- Opening Delimiter -

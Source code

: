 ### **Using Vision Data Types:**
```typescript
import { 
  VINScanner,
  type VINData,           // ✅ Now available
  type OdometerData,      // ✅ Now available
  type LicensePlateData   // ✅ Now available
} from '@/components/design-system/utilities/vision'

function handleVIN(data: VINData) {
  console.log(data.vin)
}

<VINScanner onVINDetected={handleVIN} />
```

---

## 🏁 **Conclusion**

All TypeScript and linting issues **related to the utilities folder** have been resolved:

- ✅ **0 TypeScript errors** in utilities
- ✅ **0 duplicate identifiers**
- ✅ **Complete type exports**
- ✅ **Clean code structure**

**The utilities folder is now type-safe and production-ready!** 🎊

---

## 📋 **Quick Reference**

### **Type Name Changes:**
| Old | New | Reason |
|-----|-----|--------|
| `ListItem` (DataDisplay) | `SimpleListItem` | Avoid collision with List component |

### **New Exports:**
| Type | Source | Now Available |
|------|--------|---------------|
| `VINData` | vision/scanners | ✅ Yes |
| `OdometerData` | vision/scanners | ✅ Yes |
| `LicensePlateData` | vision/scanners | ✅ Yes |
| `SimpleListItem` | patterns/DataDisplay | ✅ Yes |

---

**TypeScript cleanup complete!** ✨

- Closing Delimiter -

[Problem details] All lines from the one containing "## 📋 **Quick Reference**" to the end of the records are to be duplicated exactly, and no other lines are to be given.

[Completed task]
## 📋 **Quick Reference**

### **Type Name Changes:**
| Old | New | Reason |
|-----|-----|--------|
| `ListItem` (DataDisplay) | `SimpleListItem` | Avoid collision with List component |

### **New Exports:**
| Type | Source | Now Available |
|------|--------|---------------|
| `VINData` | vision/scanners | ✅ Yes |
| `OdometerData` | vision/scanners | ✅ Yes |
| `LicensePlateData` | vision/scanners | ✅ Yes |
| `SimpleListItem` | patterns/DataDisplay | ✅ Yes |

---

**TypeScript cleanup complete!** ✨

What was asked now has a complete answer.